Molecular cancer

The p53-targeting human phosphatase hCdc14A interacts with the Cdk1/cyclin B complex and is differentially expressed in human cancers.

PMID 16784539


The evolutionary conserved cyclin-dependent kinase phosphatase hCdc14A has been shown to play potential roles in the regulation of mitotic exit and in the centrosome duplication cycle. We have recently shown that hCdc14A also can interact with the tumor suppressor p53 both in vitro and in vivo and specifically dephosphorylates the ser315 site of p53 in vitro. In this study we developed antibodies against hCdc14A to investigate the expression and regulation of hCdc14A in human tissues and cancer cells.

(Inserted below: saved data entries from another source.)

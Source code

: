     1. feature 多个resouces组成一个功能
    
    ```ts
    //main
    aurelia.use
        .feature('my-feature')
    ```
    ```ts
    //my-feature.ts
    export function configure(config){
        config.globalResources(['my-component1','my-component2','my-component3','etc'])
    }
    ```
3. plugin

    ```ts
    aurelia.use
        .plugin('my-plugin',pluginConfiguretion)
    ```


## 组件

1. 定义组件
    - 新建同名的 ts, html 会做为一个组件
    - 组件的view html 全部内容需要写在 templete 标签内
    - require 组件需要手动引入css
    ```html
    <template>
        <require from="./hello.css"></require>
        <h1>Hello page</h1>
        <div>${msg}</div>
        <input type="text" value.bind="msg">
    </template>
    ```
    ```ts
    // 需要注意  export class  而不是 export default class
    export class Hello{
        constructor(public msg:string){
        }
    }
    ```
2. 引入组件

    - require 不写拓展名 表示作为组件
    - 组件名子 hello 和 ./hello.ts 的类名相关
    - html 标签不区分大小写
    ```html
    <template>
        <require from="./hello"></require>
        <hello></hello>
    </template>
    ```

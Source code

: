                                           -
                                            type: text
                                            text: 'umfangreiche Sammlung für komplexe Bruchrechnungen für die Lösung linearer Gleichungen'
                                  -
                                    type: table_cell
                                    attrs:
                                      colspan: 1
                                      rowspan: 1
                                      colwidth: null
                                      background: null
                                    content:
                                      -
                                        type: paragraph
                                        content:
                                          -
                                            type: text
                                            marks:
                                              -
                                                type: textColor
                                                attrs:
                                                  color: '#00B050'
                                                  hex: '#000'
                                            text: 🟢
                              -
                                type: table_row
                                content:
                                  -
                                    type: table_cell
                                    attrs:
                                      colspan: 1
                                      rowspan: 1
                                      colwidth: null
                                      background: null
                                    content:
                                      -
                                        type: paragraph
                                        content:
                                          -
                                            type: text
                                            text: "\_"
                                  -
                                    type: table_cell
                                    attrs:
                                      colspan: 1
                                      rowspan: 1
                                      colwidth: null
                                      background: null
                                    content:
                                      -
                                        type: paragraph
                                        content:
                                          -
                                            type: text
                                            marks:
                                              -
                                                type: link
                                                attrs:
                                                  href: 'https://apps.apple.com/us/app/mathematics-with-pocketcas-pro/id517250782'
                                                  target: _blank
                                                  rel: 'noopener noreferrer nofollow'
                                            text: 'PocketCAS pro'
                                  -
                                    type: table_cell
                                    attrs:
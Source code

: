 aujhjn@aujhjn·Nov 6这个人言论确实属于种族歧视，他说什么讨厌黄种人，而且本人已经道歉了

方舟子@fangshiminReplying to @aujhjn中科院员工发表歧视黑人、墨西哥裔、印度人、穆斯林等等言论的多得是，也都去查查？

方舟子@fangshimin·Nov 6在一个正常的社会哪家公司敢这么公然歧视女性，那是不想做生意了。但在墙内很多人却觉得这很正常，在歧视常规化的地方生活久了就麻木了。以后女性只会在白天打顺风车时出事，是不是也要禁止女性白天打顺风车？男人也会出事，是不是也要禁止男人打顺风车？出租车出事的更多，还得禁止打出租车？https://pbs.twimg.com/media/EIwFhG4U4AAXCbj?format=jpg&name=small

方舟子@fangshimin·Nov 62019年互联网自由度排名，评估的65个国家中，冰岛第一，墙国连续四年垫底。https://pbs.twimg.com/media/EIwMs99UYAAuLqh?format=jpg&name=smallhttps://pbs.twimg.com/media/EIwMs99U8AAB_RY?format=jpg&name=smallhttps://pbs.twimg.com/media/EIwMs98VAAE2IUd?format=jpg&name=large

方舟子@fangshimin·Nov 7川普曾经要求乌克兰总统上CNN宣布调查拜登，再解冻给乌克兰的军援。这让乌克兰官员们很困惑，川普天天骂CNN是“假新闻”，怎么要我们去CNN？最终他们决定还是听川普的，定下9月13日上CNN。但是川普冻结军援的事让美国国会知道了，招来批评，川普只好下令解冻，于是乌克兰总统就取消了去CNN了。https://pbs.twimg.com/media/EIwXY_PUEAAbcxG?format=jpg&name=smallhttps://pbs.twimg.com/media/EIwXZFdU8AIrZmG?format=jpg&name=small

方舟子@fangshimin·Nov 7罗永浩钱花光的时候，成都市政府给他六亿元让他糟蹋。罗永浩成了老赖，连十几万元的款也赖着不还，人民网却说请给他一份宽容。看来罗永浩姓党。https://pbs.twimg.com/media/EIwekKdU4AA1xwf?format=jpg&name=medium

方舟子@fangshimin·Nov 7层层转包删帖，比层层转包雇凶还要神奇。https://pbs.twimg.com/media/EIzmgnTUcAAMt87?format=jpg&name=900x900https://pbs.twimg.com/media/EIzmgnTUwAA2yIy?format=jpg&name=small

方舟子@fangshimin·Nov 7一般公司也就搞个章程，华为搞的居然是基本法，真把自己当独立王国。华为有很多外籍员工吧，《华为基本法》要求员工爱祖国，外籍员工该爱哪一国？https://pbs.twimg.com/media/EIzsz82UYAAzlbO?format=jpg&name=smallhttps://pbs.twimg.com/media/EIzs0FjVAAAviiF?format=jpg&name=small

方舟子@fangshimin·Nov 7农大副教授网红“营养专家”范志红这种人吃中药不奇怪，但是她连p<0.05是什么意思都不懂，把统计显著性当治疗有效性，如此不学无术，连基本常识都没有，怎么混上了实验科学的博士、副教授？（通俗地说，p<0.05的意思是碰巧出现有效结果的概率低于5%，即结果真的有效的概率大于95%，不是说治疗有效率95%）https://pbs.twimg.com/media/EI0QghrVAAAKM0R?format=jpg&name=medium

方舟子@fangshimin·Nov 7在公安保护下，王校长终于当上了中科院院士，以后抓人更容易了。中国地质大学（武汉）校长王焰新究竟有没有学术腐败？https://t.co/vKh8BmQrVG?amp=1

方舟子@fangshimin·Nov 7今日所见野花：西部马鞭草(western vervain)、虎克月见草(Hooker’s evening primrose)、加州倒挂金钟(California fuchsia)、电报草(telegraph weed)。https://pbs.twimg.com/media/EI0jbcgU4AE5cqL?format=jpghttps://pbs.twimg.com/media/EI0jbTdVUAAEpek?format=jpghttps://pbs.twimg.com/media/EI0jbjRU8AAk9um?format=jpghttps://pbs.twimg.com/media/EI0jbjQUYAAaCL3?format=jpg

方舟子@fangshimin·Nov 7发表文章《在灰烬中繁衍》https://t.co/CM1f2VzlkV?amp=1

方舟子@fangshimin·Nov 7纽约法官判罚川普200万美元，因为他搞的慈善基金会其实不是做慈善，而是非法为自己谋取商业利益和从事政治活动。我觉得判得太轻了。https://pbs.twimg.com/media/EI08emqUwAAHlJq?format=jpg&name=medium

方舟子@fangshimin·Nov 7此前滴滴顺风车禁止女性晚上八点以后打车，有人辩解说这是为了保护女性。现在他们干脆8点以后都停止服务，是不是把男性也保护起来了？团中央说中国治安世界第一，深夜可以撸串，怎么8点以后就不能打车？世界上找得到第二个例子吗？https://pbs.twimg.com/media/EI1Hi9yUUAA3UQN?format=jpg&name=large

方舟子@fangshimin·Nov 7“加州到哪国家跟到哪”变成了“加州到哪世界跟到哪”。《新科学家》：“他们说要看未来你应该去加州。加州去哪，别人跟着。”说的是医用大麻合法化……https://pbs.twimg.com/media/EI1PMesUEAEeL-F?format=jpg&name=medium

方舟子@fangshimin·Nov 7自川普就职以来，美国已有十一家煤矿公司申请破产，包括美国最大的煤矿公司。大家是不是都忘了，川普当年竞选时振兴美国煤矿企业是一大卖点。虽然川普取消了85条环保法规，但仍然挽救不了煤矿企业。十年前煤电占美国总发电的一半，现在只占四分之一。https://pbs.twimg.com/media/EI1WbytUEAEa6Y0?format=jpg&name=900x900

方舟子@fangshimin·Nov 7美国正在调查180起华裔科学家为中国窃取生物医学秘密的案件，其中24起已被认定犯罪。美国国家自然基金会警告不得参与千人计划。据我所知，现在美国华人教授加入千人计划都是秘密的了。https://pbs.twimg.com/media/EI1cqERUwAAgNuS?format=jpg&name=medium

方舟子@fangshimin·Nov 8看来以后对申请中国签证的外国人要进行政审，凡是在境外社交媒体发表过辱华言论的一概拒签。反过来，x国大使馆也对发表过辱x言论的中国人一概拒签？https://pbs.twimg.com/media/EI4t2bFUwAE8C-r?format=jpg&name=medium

We show that hCdc14A is differentially expressed in human tissues and in 75 cancer cell lines examined. Treatments with the histone deacetylase inhibitor TSA, the demethylating agent 5-aza-2'-deoxycytodine or the proteasome inhibitor MG132 significantly induced expression of hCdc14A in cell lines expressing low or undetectable levels of hCdc14A. There was a strong bias for low expression of hCdc14A in cancer cell lines harboring wild-type p53, suggesting that high Cdc14A expression is not compatible with wild-type p53 expression. We present evidence for a role for hCdc14A in the dephosphorylation of the ser315 site of p53 in vivo and that hCdc14A forms a complex with Cdk1/cyclin B during interphase but not during mitosis. Our results that hCdc14A is differentially expressed in human cancer cells and that hCdc14A can interact with both p53 and the Cdk1/cyclin B complex may implicate that dysregulation of hCdc14A expression may play a role in carcinogenesis.